Abstract

The industrial sector has shown a growing interest in hybrid nanofluids affected by magnetohydrodynamics (MHD) owing to their wide range of applications, including photovoltaic water heaters and scraped surface heat exchangers. The main purpose of this study is to look at how entropy is created in a hybrid nanofluid of ${\rm{A{{l}_2}{{O}_3}{-}Cu}}$ mixed with ${\rm{{{H}_2}O}}$ at a non-axisymmetric stagnation point flow with Joule heating and viscous dissipation. By using appropriate non-similarity transformations, the partial differential equations (PDEs) governing the boundary layer region of this issue are transformed into a set of non-linear PDEs. The BVP4c MATLAB program, which uses local non-similarity and additional truncation, may fix the problem. The velocity profiles in both directions grow when the values of ${{\phi }_2},\ M,\lambda $, and A parameters increase. The temperature profile rises as the values of A and $Ec$ grow and lowers as ${{\phi }_2}$ and M increase. The obtained numerical findings demonstrate significant impacts on both the heat transfer rate and fluid flow parameters of the hybrid nanofluid. When the concentration of nanoparticles and the magnetic parameter are heightened, there is an enhancement seen in the skin friction coefficient and decline in heat transfer rate.

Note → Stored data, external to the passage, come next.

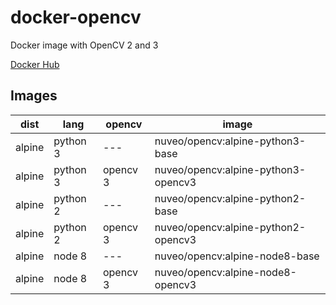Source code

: # docker-opencv

Docker image with OpenCV 2 and 3

[Docker Hub](https://hub.docker.com/r/nuveo/opencv/)

## Images

| dist | lang | opencv | image
| --- | --- | --- | --- |
| alpine | python 3 | --- | nuveo/opencv:alpine-python3-base
| alpine | python 3 | opencv 3 | nuveo/opencv:alpine-python3-opencv3
| alpine | python 2 | --- | nuveo/opencv:alpine-python2-base
| alpine | python 2 | opencv 3 | nuveo/opencv:alpine-python2-opencv3
| alpine | node 8 | --- | nuveo/opencv:alpine-node8-base
| alpine | node 8 | opencv 3 | nuveo/opencv:alpine-node8-opencv3
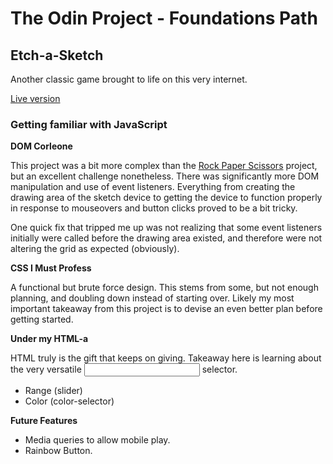 # The Odin Project - Foundations Path

## Etch-a-Sketch

Another classic game brought to life on this very internet.

[Live version](https://jzaager.github.io/etch-a-sketch/)

### Getting familiar with JavaScript

**DOM Corleone**

This project was a bit more complex than the [Rock Paper Scissors](https://jzaager.github.io/rock-paper-scissors/) project, but an excellent challenge nonetheless. There was significantly more DOM manipulation and use of event listeners. Everything from creating the drawing area of the sketch device to getting the device to function properly in response to mouseovers and button clicks proved to be a bit tricky. 

One quick fix that tripped me up was not realizing that some event listeners initially were called before the drawing area existed, and therefore were not altering the grid as expected (obviously).

**CSS I Must Profess**

A functional but brute force design. This stems from some, but not enough planning, and doubling down instead of starting over. Likely my most important takeaway from this project is to devise an even better plan before getting started.

**Under my HTML-a** 

HTML truly is the gift that keeps on giving. Takeaway here is learning about the very versatile <input> selector.
* Range (slider)
* Color (color-selector)

**Future Features**

* Media queries to allow mobile play.
* Rainbow Button.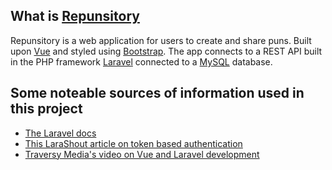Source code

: ## What is [Repunsitory](https://repunsitory.herokuapp.com/)

Repunsitory is a web application for users to create and share puns. Built upon [Vue](https://vuejs.org/) and styled using [Bootstrap](https://getbootstrap.com/). The app connects to a REST API built in the PHP framework [Laravel](https://laravel.com/) connected to a [MySQL](https://www.mysql.com/) database.

## Some noteable sources of information used in this project

- [The Laravel docs](https://laravel.com/docs)
- [This LaraShout article on token based authentication](https://www.larashout.com/laravel-6-jwt-authentication)
- [Traversy Media's video on Vue and Laravel development](https://www.youtube.com/watch?v=DJ6PD_jBtU0)
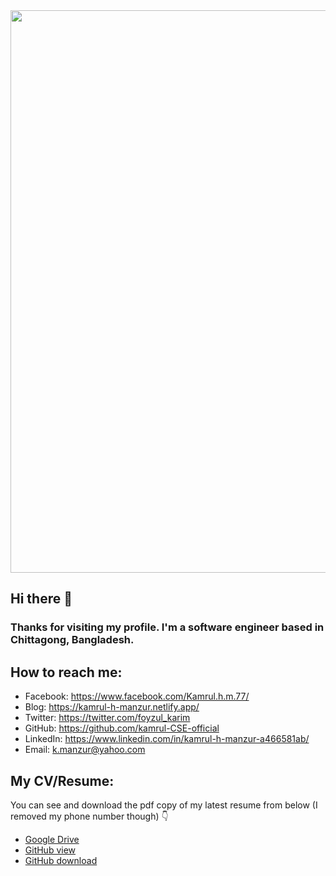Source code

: <div align="center">
  <img src="https://i.ibb.co/6nQhDLq/ezgif-com-optimize.gif" align="center" height="" width="900" />
</div>

## Hi there 👋
### Thanks for visiting my profile. I'm a software engineer based in Chittagong, Bangladesh.

## How to reach me:
- Facebook: https://www.facebook.com/Kamrul.h.m.77/
- Blog: https://kamrul-h-manzur.netlify.app/
- Twitter: https://twitter.com/foyzul_karim
- GitHub: https://github.com/kamrul-CSE-official
- LinkedIn: https://www.linkedin.com/in/kamrul-h-manzur-a466581ab/
- Email: k.manzur@yahoo.com

## My CV/Resume:

You can see and download the pdf copy of my latest resume from below (I removed my phone number though) 👇

- [Google Drive](https://drive.google.com/file/d/16J-NpmX1Z3vLbUs9RSudjTmNx8YNQYdt/view?usp=sharing)
- [GitHub view](https://github.com/foyzulkarim/foyzulkarim/blob/master/Resume-Foyzul-Karim.pdf)
- [GitHub download](https://raw.githubusercontent.com/foyzulkarim/foyzulkarim/master/Resume-Foyzul-Karim.pdf)



<!--
**foyzulkarim/foyzulkarim** is a ✨ _special_ ✨ repository because its `README.md` (this file) appears on your GitHub profile.

Here are some ideas to get you started:

- 🔭 I’m currently working on ...
- 🌱 I’m currently learning ...
- 👯 I’m looking to collaborate on ...
- 🤔 I’m looking for help with ...
- 💬 Ask me about ...
- 📫 How to reach me: ...
- 😄 Pronouns: ...
- ⚡ Fun fact: ...
-->


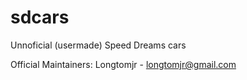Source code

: sdcars
======

Unnoficial (usermade) Speed Dreams cars

Official Maintainers:
	Longtomjr - longtomjr@gmail.com
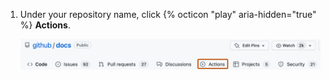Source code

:1. Under your repository name, click {% octicon "play" aria-hidden="true" %} **Actions**.

   ![Actions tab in the main repository navigation.](/assets/images/help/repository/actions-tab.png)
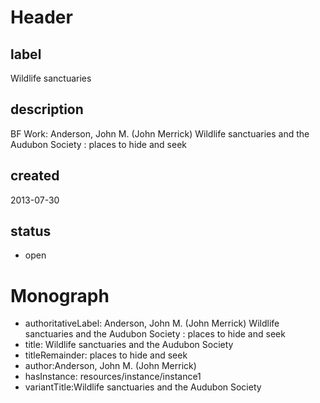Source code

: # Header

## label

Wildlife sanctuaries 

## description

BF Work: Anderson, John M. (John Merrick) Wildlife sanctuaries and the Audubon Society : places to hide and seek


## created

2013-07-30

## status

* open

# Monograph 

* authoritativeLabel: Anderson, John M. (John Merrick) Wildlife sanctuaries and the Audubon Society : places to hide and seek
* title: Wildlife sanctuaries and the Audubon Society
* titleRemainder: places to hide and seek
* author:Anderson, John M. (John Merrick) 
* hasInstance: resources/instance/instance1
* variantTitle:Wildlife sanctuaries and the Audubon Society
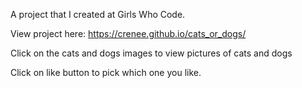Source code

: A project that I created at Girls Who Code.

View project here: https://crenee.github.io/cats_or_dogs/

Click on the cats and dogs images to view pictures of cats and dogs

Click on like button to pick which one you like.
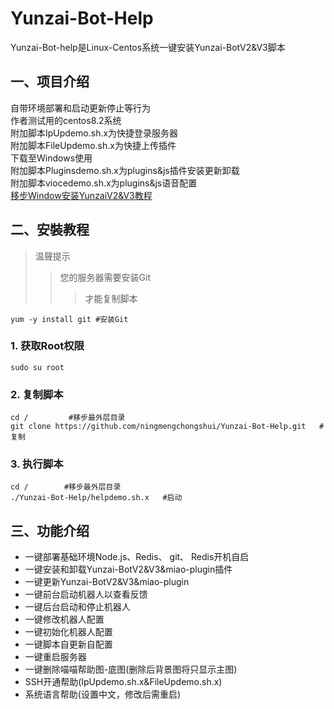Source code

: # Yunzai-Bot-Help
Yunzai-Bot-help是Linux-Centos系统一键安装Yunzai-BotV2&V3脚本  
## 一、项目介绍
自带环境部署和启动更新停止等行为  
作者测试用的centos8.2系统  
附加脚本IpUpdemo.sh.x为快捷登录服务器  
附加脚本FileUpdemo.sh.x为快捷上传插件  
下载至Windows使用  
附加脚本Pluginsdemo.sh.x为plugins&js插件安装更新卸载  
附加脚本viocedemo.sh.x为plugins&js语音配置  
[移步Window安装YunzaiV2&V3教程](https://b23.tv/uTguBSj)  
## 二、安裝教程
>温聲提示  
>>您的服务器需要安装Git  
>>>才能复制脚本  

`yum -y install git #安装Git`  

### 1. 获取Root权限  
`sudo su root `
### 2. 复制脚本  
`cd /         #移步最外层目录`  
`git clone https://github.com/ningmengchongshui/Yunzai-Bot-Help.git   #复制`  
### 3. 执行脚本
`cd /        #移步最外层目录`  
`./Yunzai-Bot-Help/helpdemo.sh.x   #启动`  
## 三、功能介绍
* 一键部署基础环境Node.js、Redis、 git、 Redis开机自启
* 一键安装和卸载Yunzai-BotV2&V3&miao-plugin插件
* 一键更新Yunzai-BotV2&V3&miao-plugin 
* 一键前台启动机器人以查看反馈
* 一键后台启动和停止机器人
* 一键修改机器人配置
* 一键初始化机器人配置
* 一键脚本自更新自配置
* 一键重启服务器
* 一键删除喵喵帮助图-底图(删除后背景图将只显示主图)
* SSH开通帮助(IpUpdemo.sh.x&FileUpdemo.sh.x)
* 系统语言帮助(设置中文，修改后需重启)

In addition, the entropy production profile shows an increasing tendency as a function of the parameters ${{\phi }_2},\ M,$ and $Br,$ while demonstrating a decreasing tendency of function of the parameter $\alpha $. The Bejan number profile has a positive correlation with the parameter $\alpha $ but shows a negative correlation with the variables ${{\phi }_2},\ M,$ and $Br$.